In deze tutorial maken we een eenvoudige applicatie om uit te wisselen Draad berichten tussen applicaties en het verstrekken van een gedeelde status aan nieuwe applicaties wanneer ze zich bij het netwerk aansluiten.

2. Installatie

2.1. Afhankelijkheid van Maven

We moeten een enkele afhankelijkheid toevoegen aan onze pom.xml:

 org.jgroups jgroups 4.0.10.Final 

De nieuwste versie van de bibliotheek kan worden gecontroleerd op Maven Central.

2.2. Netwerken

JGroups zal standaard proberen IPV6 te gebruiken. Afhankelijk van onze systeemconfiguratie kan dit ertoe leiden dat applicaties niet kunnen communiceren.

Om dit te voorkomen, stellen we de java.net.preferIPv4Stack naar waar property bij het uitvoeren van onze applicaties hier:

java -Djava.net.preferIPv4Stack = waar com.baeldung.jgroups.JGroupsMessenger 

3. JChannels

Onze verbinding met een JGroups-netwerk is een JChannel. Het kanaal sluit zich aan bij een cluster en verzendt en ontvangt berichten, evenals informatie over de status van het netwerk.

3.1. Een kanaal maken

We creëren een JChannel met een pad naar een configuratiebestand. Als we de bestandsnaam weglaten, zoekt het naar udp.xml in de huidige werkdirectory.

We maken een kanaal met een expliciet benoemd configuratiebestand:

JChannel-kanaal = nieuw JChannel ("src / main / resources / udp.xml"); 

De configuratie van JGroups kan erg ingewikkeld zijn, maar de standaard UDP- en TCP-configuraties zijn voldoende voor de meeste toepassingen. We hebben het bestand voor UDP in onze code opgenomen en zullen het voor deze tutorial gebruiken.

Zie de JGroups-handleiding hier voor meer informatie over het configureren van het transport.

3.2. Een kanaal verbinden

Nadat we ons kanaal hebben gemaakt, moeten we lid worden van een cluster. Een cluster is een groep knooppunten die berichten uitwisselen.
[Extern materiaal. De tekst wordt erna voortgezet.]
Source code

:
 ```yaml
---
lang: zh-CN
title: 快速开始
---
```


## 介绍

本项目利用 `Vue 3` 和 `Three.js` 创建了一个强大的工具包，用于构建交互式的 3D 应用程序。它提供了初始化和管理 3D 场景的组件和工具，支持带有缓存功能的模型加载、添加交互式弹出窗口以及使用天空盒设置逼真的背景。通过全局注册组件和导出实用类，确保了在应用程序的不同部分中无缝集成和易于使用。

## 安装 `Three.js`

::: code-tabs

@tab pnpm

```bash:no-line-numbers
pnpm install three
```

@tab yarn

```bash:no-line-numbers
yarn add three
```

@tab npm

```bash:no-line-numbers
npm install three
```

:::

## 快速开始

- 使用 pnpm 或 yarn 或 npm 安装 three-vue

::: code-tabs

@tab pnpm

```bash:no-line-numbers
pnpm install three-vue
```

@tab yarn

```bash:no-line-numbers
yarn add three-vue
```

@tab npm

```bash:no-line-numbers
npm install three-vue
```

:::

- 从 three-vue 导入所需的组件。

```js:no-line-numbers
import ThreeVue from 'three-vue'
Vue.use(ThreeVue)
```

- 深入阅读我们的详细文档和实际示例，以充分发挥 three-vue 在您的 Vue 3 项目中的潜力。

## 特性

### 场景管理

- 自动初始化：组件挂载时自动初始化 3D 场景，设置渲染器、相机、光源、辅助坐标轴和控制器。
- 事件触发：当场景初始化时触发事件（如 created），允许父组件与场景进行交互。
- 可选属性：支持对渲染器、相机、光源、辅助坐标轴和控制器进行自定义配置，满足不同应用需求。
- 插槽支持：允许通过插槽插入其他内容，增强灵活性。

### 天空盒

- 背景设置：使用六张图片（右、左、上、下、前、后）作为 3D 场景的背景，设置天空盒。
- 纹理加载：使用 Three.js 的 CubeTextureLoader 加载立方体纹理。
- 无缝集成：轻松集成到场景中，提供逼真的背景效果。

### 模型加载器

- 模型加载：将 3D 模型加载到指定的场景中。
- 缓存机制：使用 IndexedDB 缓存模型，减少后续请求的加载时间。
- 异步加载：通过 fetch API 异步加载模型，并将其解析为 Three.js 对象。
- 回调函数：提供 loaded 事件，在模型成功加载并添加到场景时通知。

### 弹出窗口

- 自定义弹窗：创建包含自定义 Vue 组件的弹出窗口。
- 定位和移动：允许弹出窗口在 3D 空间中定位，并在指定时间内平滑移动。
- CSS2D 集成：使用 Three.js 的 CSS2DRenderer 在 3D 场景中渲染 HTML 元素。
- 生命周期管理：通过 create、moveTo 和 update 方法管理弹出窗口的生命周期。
Om lid te worden van een cluster is een clusternaam vereist:

channel.connect ("Baeldung"); 

Het eerste knooppunt dat probeert lid te worden van een cluster, maakt het als het niet bestaat. We zullen dit proces hieronder in actie zien.

3.3. Een kanaal een naam geven

Knooppunten worden geïdentificeerd met een naam, zodat peers gerichte berichten kunnen verzenden en meldingen kunnen ontvangen over wie het cluster binnenkomt en verlaat. JGroups wijst automatisch een naam toe, of we kunnen onze eigen naam instellen:

channel.name ("gebruiker1");

We gebruiken deze namen hieronder om bij te houden wanneer knooppunten het cluster binnenkomen en verlaten.

3.4. Een kanaal sluiten

Kanaalopruiming is essentieel als we willen dat peers tijdig een melding ontvangen dat we zijn vertrokken.

We sluiten een JChannel met zijn close-methode:

kanaal.close ()

4. Wijzigingen in clusterweergave

Met een aangemaakt JChannel zijn we nu klaar om de status van peers in het cluster te zien en berichten met hen uit te wisselen.

JGroups handhaaft de clusterstatus binnen het Visie klasse. Elk kanaal heeft een Visie van het netwerk. Wanneer de weergave verandert, wordt deze afgeleverd via het viewAccepted () Bel terug.

Voor deze tutorial breiden we het OntvangerAdaptor API-klasse die alle interfacemethoden implementeert die nodig zijn voor een toepassing.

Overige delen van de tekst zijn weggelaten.